The packer means 12 are part of a production tubing 13 and are well known in the art, and the reader is referred to U.S. Pat. Nos. 5,495,892; 5,507,341 and 5,564,504, all hereby incorporated by reference. The packer means 12 inflates to isolate zones 1 and 2 in a well generally indicated as 16, such as an oil well or a gas well. The packer means 12 responds to a material such as cement for inflating and providing a packer inflation pressure. The scope of the invention is not intended to be limited to either any particular kind of production tubing 13, or any particular type of packer means 12 or inflating material.

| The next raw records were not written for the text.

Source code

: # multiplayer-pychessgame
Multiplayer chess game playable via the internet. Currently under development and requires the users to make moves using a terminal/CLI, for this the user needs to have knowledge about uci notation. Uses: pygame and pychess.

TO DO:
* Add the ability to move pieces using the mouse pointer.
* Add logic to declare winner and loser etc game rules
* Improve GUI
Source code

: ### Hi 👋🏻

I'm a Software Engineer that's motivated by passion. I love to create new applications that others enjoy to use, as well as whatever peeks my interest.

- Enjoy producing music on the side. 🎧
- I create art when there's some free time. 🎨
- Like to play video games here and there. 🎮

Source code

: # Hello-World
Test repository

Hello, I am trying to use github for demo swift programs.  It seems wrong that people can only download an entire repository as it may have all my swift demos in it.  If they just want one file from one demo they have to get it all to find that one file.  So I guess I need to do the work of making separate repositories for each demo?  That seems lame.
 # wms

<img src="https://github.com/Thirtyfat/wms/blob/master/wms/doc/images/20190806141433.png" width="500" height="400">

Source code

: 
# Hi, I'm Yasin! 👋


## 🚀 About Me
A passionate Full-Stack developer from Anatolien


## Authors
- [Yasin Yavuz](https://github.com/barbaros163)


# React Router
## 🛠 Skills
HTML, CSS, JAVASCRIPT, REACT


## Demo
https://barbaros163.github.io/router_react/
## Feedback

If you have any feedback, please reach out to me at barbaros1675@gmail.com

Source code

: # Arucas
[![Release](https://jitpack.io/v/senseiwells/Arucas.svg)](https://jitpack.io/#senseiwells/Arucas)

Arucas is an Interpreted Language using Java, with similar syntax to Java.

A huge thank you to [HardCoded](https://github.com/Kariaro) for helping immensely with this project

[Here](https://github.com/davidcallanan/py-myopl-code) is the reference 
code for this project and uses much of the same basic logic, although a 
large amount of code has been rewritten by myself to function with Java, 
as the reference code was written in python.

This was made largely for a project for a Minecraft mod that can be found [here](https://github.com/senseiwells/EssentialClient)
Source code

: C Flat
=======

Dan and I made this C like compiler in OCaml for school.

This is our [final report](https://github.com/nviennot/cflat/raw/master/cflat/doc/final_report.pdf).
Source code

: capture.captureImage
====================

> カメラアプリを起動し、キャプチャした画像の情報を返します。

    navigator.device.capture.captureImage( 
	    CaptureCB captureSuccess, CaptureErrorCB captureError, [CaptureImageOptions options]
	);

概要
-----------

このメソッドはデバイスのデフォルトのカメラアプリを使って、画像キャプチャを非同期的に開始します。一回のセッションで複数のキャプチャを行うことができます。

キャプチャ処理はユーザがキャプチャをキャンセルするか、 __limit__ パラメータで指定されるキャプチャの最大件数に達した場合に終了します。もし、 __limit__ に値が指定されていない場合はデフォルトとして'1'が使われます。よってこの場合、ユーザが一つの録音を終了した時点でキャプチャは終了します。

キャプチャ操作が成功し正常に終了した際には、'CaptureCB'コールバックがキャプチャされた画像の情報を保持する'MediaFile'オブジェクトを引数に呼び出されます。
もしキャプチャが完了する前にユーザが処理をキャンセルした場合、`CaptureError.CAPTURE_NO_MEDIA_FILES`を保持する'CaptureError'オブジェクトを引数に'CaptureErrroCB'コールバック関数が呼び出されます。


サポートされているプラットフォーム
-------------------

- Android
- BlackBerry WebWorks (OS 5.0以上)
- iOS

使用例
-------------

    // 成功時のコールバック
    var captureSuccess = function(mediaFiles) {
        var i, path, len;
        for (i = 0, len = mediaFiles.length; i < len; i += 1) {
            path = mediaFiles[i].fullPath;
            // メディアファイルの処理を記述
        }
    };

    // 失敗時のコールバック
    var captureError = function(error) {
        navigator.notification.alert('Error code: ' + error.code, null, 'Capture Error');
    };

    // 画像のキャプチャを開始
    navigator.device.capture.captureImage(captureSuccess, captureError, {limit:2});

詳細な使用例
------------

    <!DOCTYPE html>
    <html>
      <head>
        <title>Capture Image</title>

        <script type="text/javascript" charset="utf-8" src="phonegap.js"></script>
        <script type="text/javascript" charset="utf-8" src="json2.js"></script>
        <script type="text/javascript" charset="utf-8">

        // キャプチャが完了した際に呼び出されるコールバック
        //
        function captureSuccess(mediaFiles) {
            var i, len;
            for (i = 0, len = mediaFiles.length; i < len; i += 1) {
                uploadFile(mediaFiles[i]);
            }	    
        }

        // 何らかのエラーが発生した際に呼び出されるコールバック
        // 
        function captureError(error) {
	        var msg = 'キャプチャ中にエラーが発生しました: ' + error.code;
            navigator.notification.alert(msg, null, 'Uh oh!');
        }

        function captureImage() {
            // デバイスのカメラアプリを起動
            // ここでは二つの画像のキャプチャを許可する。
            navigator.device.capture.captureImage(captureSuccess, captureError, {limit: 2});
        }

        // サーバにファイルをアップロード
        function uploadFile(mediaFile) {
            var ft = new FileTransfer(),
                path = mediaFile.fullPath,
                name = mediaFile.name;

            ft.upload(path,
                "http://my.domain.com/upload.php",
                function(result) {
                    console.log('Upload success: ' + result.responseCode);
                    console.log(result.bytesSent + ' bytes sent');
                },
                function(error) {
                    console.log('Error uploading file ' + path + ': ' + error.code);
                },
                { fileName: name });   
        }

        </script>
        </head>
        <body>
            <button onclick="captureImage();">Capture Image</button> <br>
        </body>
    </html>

The packer pressure sensing means 14 responds to the packer inflation pressure caused by the inflation of the packer means 12, for providing a sensed packer inflation pressure signal containing information about a sensed packer inflation pressure when the packer means 12 is inflated to isolate zones 1 and 2 in the oil or gas well. The packer pressure sensing means 14 is connected to a fiber 15 for providing the sensed packer inflation pressure signal to signal processing circuitry 50, shown and discussed with respect to FIGS. 3-8 below. A person skilled in the art would appreciate how to optically and/or mechanically connect the packer pressure sensing means 14 and the fiber 15, and the scope of the invention is not intended to be limited to any particular optical and/or mechanical connection therebetween.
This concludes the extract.